Oh Orpheus sings! Oh tall tree in the ear!
And all things hushed. Yet even in that silence
a new beginning, beckoning, change appeared.
Creatures of stillness crowded from the bright
unbound forest, out of their lairs and nests;
and it was not from any dullness, not
from fear, that they were so quiet in themselves,
but from simply listening. Bellow, roar, shriek
seemed small inside their hearts. And where there had been
just a makeshift hut to receive the music,
a shelter nailed up out of their darkest longing,
with an entryway that shuddered in the wind—
you built a temple deep inside their hearing.
—translated Stephen Mitchell
- Ghosts are mentors. My dead are just beyond the edge of thought, beckoning toward distant conclusions or coming to me for creative warmth.
- When you think about it, fire is a mentor, too. Why else do we stare so fixedly into it, awaiting something—sleep, news, omens? What do we learn about ourselves from these wildfires, and how does such instruction matter?

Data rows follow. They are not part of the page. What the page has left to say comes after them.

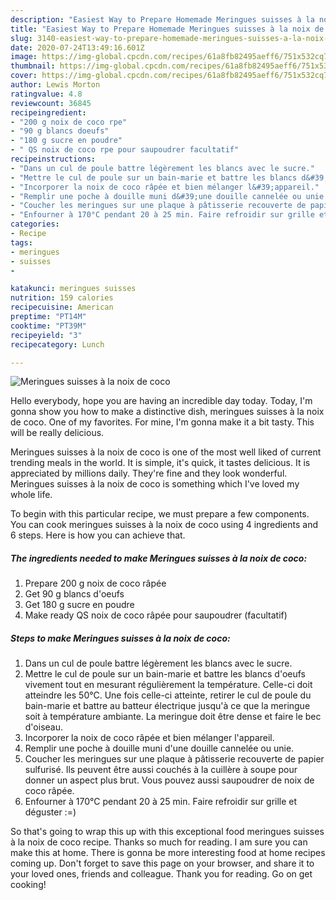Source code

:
 ```yaml
---
description: "Easiest Way to Prepare Homemade Meringues suisses à la noix de coco"
title: "Easiest Way to Prepare Homemade Meringues suisses à la noix de coco"
slug: 3140-easiest-way-to-prepare-homemade-meringues-suisses-a-la-noix-de-coco
date: 2020-07-24T13:49:16.601Z
image: https://img-global.cpcdn.com/recipes/61a8fb82495aeff6/751x532cq70/meringues-suisses-a-la-noix-de-coco-photo-principale-de-la-recette.jpg
thumbnail: https://img-global.cpcdn.com/recipes/61a8fb82495aeff6/751x532cq70/meringues-suisses-a-la-noix-de-coco-photo-principale-de-la-recette.jpg
cover: https://img-global.cpcdn.com/recipes/61a8fb82495aeff6/751x532cq70/meringues-suisses-a-la-noix-de-coco-photo-principale-de-la-recette.jpg
author: Lewis Morton
ratingvalue: 4.8
reviewcount: 36845
recipeingredient:
- "200 g noix de coco rpe"
- "90 g blancs doeufs"
- "180 g sucre en poudre"
- " QS noix de coco rpe pour saupoudrer facultatif"
recipeinstructions:
- "Dans un cul de poule battre légèrement les blancs avec le sucre."
- "Mettre le cul de poule sur un bain-marie et battre les blancs d&#39;oeufs vivement tout en mesurant régulièrement la température. Celle-ci doit atteindre les 50°C. Une fois celle-ci atteinte, retirer le cul de poule du bain-marie et battre au batteur électrique jusqu&#39;à ce que la meringue soit à température ambiante. La meringue doit être dense et faire le bec d&#39;oiseau."
- "Incorporer la noix de coco râpée et bien mélanger l&#39;appareil."
- "Remplir une poche à douille muni d&#39;une douille cannelée ou unie."
- "Coucher les meringues sur une plaque à pâtisserie recouverte de papier sulfurisé. Ils peuvent être aussi couchés à la cuillère à soupe pour donner un aspect plus brut. Vous pouvez aussi saupoudrer de noix de coco râpée."
- "Enfourner à 170°C pendant 20 à 25 min. Faire refroidir sur grille et déguster :=)"
categories:
- Recipe
tags:
- meringues
- suisses
- 

katakunci: meringues suisses  
nutrition: 159 calories
recipecuisine: American
preptime: "PT14M"
cooktime: "PT39M"
recipeyield: "3"
recipecategory: Lunch

---
```



![Meringues suisses à la noix de coco](https://img-global.cpcdn.com/recipes/61a8fb82495aeff6/751x532cq70/meringues-suisses-a-la-noix-de-coco-photo-principale-de-la-recette.jpg)

Hello everybody, hope you are having an incredible day today. Today, I'm gonna show you how to make a distinctive dish, meringues suisses à la noix de coco. One of my favorites. For mine, I'm gonna make it a bit tasty. This will be really delicious.



Meringues suisses à la noix de coco is one of the most well liked of current trending meals in the world. It is simple, it's quick, it tastes delicious. It is appreciated by millions daily. They're fine and they look wonderful. Meringues suisses à la noix de coco is something which I've loved my whole life.


To begin with this particular recipe, we must prepare a few components. You can cook meringues suisses à la noix de coco using 4 ingredients and 6 steps. Here is how you can achieve that.

<!--inarticleads1-->

##### The ingredients needed to make Meringues suisses à la noix de coco:

1. Prepare 200 g noix de coco râpée
1. Get 90 g blancs d&#39;oeufs
1. Get 180 g sucre en poudre
1. Make ready  QS noix de coco râpée pour saupoudrer (facultatif)




<!--inarticleads2-->

##### Steps to make Meringues suisses à la noix de coco:

1. Dans un cul de poule battre légèrement les blancs avec le sucre.
1. Mettre le cul de poule sur un bain-marie et battre les blancs d&#39;oeufs vivement tout en mesurant régulièrement la température. Celle-ci doit atteindre les 50°C. Une fois celle-ci atteinte, retirer le cul de poule du bain-marie et battre au batteur électrique jusqu&#39;à ce que la meringue soit à température ambiante. La meringue doit être dense et faire le bec d&#39;oiseau.
1. Incorporer la noix de coco râpée et bien mélanger l&#39;appareil.
1. Remplir une poche à douille muni d&#39;une douille cannelée ou unie.
1. Coucher les meringues sur une plaque à pâtisserie recouverte de papier sulfurisé. Ils peuvent être aussi couchés à la cuillère à soupe pour donner un aspect plus brut. Vous pouvez aussi saupoudrer de noix de coco râpée.
1. Enfourner à 170°C pendant 20 à 25 min. Faire refroidir sur grille et déguster :=)




So that's going to wrap this up with this exceptional food meringues suisses à la noix de coco recipe. Thanks so much for reading. I am sure you can make this at home. There is gonna be more interesting food at home recipes coming up. Don't forget to save this page on your browser, and share it to your loved ones, friends and colleague. Thank you for reading. Go on get cooking!

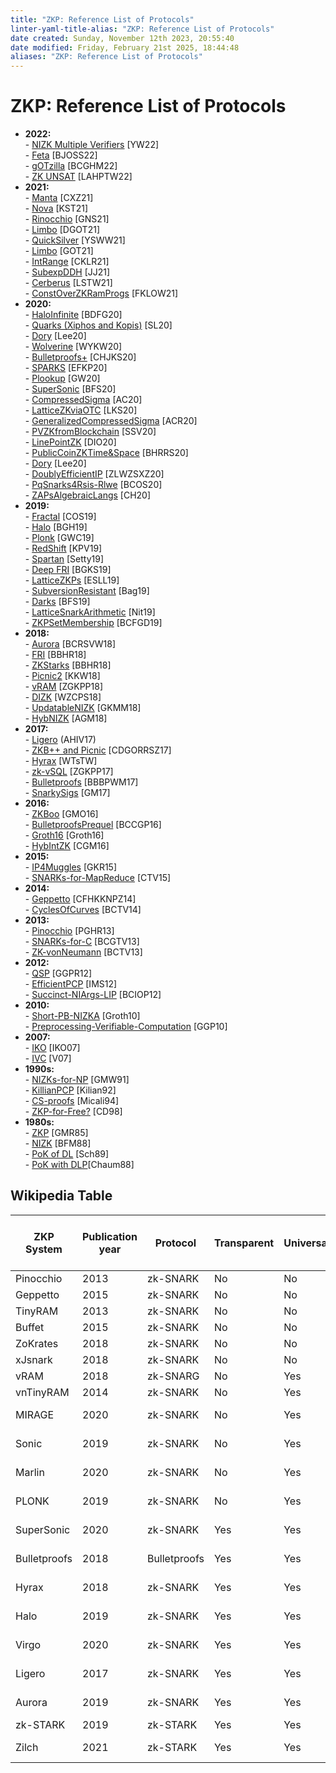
 ```yaml
---
title: "ZKP: Reference List of Protocols"
linter-yaml-title-alias: "ZKP: Reference List of Protocols"
date created: Sunday, November 12th 2023, 20:55:40
date modified: Friday, February 21st 2025, 18:44:48
aliases: "ZKP: Reference List of Protocols"
---
```


# ZKP: Reference List of Protocols

- **2022:**  
	  - [NIZK Multiple Verifiers](https://ia.cr/2022/063) [YW22]  
	  - [Feta](https://ia.cr/2022/082) [BJOSS22]  
	  - [gOTzilla](https://ia.cr/2022/170) [BCGHM22]  
	  - [ZK UNSAT](https://ia.cr/2022/206) [LAHPTW22]
- **2021:**  
	  - [Manta](https://ia.cr/2021/743) [CXZ21]  
	  - [Nova](https://ia.cr/2021/370) [KST21]  
	  - [Rinocchio](https://ia.cr/2021/322) [GNS21]  
	  - [Limbo](https://ia.cr/2021/215) [DGOT21]  
	  - [QuickSilver](https://ia.cr/2021/076) [YSWW21]  
	  - [Limbo](https://ia.cr/2021/215) [GOT21]  
	  - [IntRange](https://ia.cr/2021/540) [CKLR21]  
	  - [SubexpDDH](https://ia.cr/2021/514) [JJ21]  
	  - [Cerberus](https://ia.cr/2021/030) [LSTW21]  
	  - [ConstOverZKRamProgs](https://ia.cr/2021/979) [FKLOW21]
- **2020:**  
	  - [HaloInfinite](https://ia.cr/2020/1536) [BDFG20]  
	  - [Quarks (Xiphos and Kopis)](https://ia.cr/2020/1275) [SL20]  
	  - [Dory](https://ia.cr/2020/1274) [Lee20]  
	  - [Wolverine](https://ia.cr/2020/925) [WYKW20]  
	  - [Bulletproofs+](https://ia.cr/2020/735) [CHJKS20]  
	  - [SPARKS](https://ia.cr/2020/994) [EFKP20]  
	  - [Plookup](https://ia.cr/2020/315) [GW20]  
	  - [SuperSonic](https://ia.cr/2019/1229) [BFS20]  
	  - [CompressedSigma](https://ia.cr/2020/152) [AC20]  
	  - [LatticeZKviaOTC](https://ia.cr/2020/1448) [LKS20]  
	  - [GeneralizedCompressedSigma](https://ia.cr/2020/1447) [ACR20]  
	  - [PVZKfromBlockchain](https://ia.cr/2020/1435) [SSV20]  
	  - [LinePointZK](https://ia.cr/2020/1446) [DIO20]  
	  - [PublicCoinZKTime&Space](https://ia.cr/2020/1425) [BHRRS20]  
	  - [Dory](https://ia.cr/2020/1274) [Lee20]  
	  - [DoublyEfficientIP](https://ia.cr/2020/1247) [ZLWZSXZ20]  
	  - [PqSnarks4Rsis-Rlwe](https://ia.cr/2020/1190) [BCOS20]  
	  - [ZAPsAlgebraicLangs](https://ia.cr/2020/286) [CH20]
- **2019:**  
	  - [Fractal](https://ia.cr/2019/1076) [COS19]  
	  - [Halo](https://ia.cr/2019/1021) [BGH19]  
	  - [Plonk](https://ia.cr/2019/953) [GWC19]  
	  - [RedShift](https://ia.cr/2019/1400) [KPV19]  
	  - [Spartan](https://ia.cr/2019/550) [Setty19]  
	  - [Deep FRI](https://arxiv.org/abs/1903.12243) [BGKS19]  
	  - [LatticeZKPs](https://ia.cr/2019/445) [ESLL19]  
	  - [SubversionResistant](https://ia.cr/2019/1162) [Bag19]  
	  - [Darks](https://ia.cr/2019/1229) [BFS19]  
	  - [LatticeSnarkArithmetic](https://ia.cr/2019/1251) [Nit19]  
	  - [ZKPSetMembership](https://ia.cr/2019/1255) [BCFGD19]
- **2018:**  
	  - [Aurora](https://ia.cr/2018/828) [BCRSVW18]  
	  - [FRI](https://doi.org/10.4230/LIPIcs.ICALP.2018.14) [BBHR18]  
	  - [ZKStarks](https://ia.cr/2018/046) [BBHR18]  
	  - [Picnic2](https://ia.cr/2018/475) [KKW18]  
	  - [vRAM](https://doi.org/10.1109/SP.2018.00013) [ZGKPP18]  
	  - [DIZK](https://ia.cr/2018/691) [WZCPS18]  
	  - [UpdatableNIZK](https://ia.cr/2018/280) [GKMM18]  
	  - [HybNIZK](https://ia.cr/2018/557) [AGM18]
- **2017:**  
	  - [Ligero](https://acmccs.github.io/papers/p2087-amesA.pdf) (AHIV17)  
	  - [ZKB++ and Picnic](https://ia.cr/2017/279) [CDGORRSZ17]  
	  - [Hyrax](https://ia.cr/2017/1132) [WTsTW]  
	  - [zk-vSQL](https://ia.cr/2017/1146) [ZGKPP17]  
	  - [Bulletproofs](https://ia.cr/2017/1066) [BBBPWM17]  
	  - [SnarkySigs](https://ia.cr/2017/540) [GM17]
- **2016:**  
	  - [ZKBoo](https://ia.cr/2016/163) [GMO16]  
	  - [BulletproofsPrequel](https://ia.cr/2016/263) [BCCGP16]  
	  - [Groth16](https://ia.cr/2016/260) [Groth16]  
	  - [HybIntZK](<https://ia.cr/2016/583>) [CGM16]
- **2015:**  
	  - [IP4Muggles](https://eccc.weizmann.ac.il/report/2017/108/) [GKR15]  
	  - [SNARKs-for-MapReduce](https://ia.cr/2015/377) [CTV15]
- **2014:**  
	  - [Geppetto](https://ia.cr/2014/976) [CFHKKNPZ14]  
	  - [CyclesOfCurves](https://ia.cr/2014/595) [BCTV14]
- **2013:**  
	  - [Pinocchio](https://ia.cr/2013/279) [PGHR13]  
	  - [SNARKs-for-C](https://ia.cr/2013/507) [BCGTV13]  
	  - [ZK-vonNeumann](https://ia.cr/2013/879) [BCTV13]
- **2012:**  
	  - [QSP](https://ia.cr/2012/215) [GGPR12]  
	  - [EfficientPCP](https://doi.org/10.1007/978-3-642-28914-9_9) [IMS12]  
	  - [Succinct-NIArgs-LIP](https://ia.cr/2012/718) [BCIOP12]
- **2010:**  
	  - [Short-PB-NIZKA](https://www.iacr.org/archive/asiacrypt2010/6477323/6477323.pdf) [Groth10]  
	  - [Preprocessing-Verifiable-Computation](https://ia.cr/2009/547) [GGP10]
- **2007:**  
	  - [IKO](https://web.cs.ucla.edu/~rafail/PUBLIC/79.pdf) [IKO07]  
	  - [IVC](https://dspace.mit.edu/bitstream/handle/1721.1/38663/163581090-MIT.pdf) [V07]
- **1990s:**  
	  - [NIZKs-for-NP](https://doi.org/10.1145/116825.116852) [GMW91]  
	  - [KillianPCP](https://people.csail.mit.edu/vinodv/6892-Fall2013/efficientargs.pdf) [Kilian92]  
	  - [CS-proofs](https://doi.org/10.1137/S0097539795284959) [Micali94]  
	  - [ZKP-for-Free?](https://doi.org/10.7146/brics.v4i27.18953) [CD98]
- **1980s:**  
	  - [ZKP](https://doi.org/10.1137/0218012) [GMR85]  
	  - [NIZK](https://doi.org/10.1145/62212.62222) [BFM88]  
	  - [PoK of DL](https://doi.org/10.1007/0-387-34805-0_22) [Sch89]  
	  - [PoK with DLP](https://doi.org/10.1007/3-540-39118-5_13)[Chaum88]

## Wikipedia Table

| ZKP System      | Publication year | Protocol   | Transparent | Universal | Plausibly Post-Quantum Secure | Programming Paradigm   |
|-----------------|-------------------|------------|-------------|-----------|-------------------------------|------------------------|
| Pinocchio       | 2013              | zk-SNARK   | No          | No        | No                            | Procedural             |
| Geppetto        | 2015              | zk-SNARK   | No          | No        | No                            | Procedural             |
| TinyRAM         | 2013              | zk-SNARK   | No          | No        | No                            | Procedural             |
| Buffet          | 2015              | zk-SNARK   | No          | No        | No                            | Procedural             |
| ZoKrates        | 2018              | zk-SNARK   | No          | No        | No                            | Procedural             |
| xJsnark         | 2018              | zk-SNARK   | No          | No        | No                            | Procedural             |
| vRAM            | 2018              | zk-SNARG   | No          | Yes       | No                            | Assembly               |
| vnTinyRAM       | 2014              | zk-SNARK   | No          | Yes       | No                            | Procedural             |
| MIRAGE          | 2020              | zk-SNARK   | No          | Yes       | No                            | Arithmetic Circuits    |
| Sonic           | 2019              | zk-SNARK   | No          | Yes       | No                            | Arithmetic Circuits    |
| Marlin          | 2020              | zk-SNARK   | No          | Yes       | No                            | Arithmetic Circuits    |
| PLONK           | 2019              | zk-SNARK   | No          | Yes       | No                            | Arithmetic Circuits    |
| SuperSonic      | 2020              | zk-SNARK   | Yes         | Yes       | No                            | Arithmetic Circuits    |
| Bulletproofs    | 2018              | Bulletproofs| Yes         | Yes       | No                            | Arithmetic Circuits    |
| Hyrax           | 2018              | zk-SNARK   | Yes         | Yes       | No                            | Arithmetic Circuits    |
| Halo            | 2019              | zk-SNARK   | Yes         | Yes       | No                            | Arithmetic Circuits    |
| Virgo           | 2020              | zk-SNARK   | Yes         | Yes       | Yes                           | Arithmetic Circuits    |
| Ligero          | 2017              | zk-SNARK   | Yes         | Yes       | Yes                           | Arithmetic Circuits    |
| Aurora          | 2019              | zk-SNARK   | Yes         | Yes       | Yes                           | Arithmetic Circuits    |
| zk-STARK        | 2019              | zk-STARK   | Yes         | Yes       | Yes                           | Assembly               |
| Zilch           | 2021              | zk-STARK   | Yes         | Yes       | Yes                           | Object-Oriented        |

- There is instruction in climate change we can channel. I’ll never forget the sound of Hurricane Irma whipping around our house at 1 AM– a keening icy voice immensely strong and old. It could have been Thor, god of the north wind, or the year 2050 when this sort of storm breaks the world into the next.
Our times are dark indeed. For this week’s challenge, let’s write about mentors. Can these wise ones help with times like these? Can they rally and nourish a forwarding center? What are the figures, from myth and mystery, from the animal world and our dead, from prehistoric depths and personal history, who can tell us something important about going forward?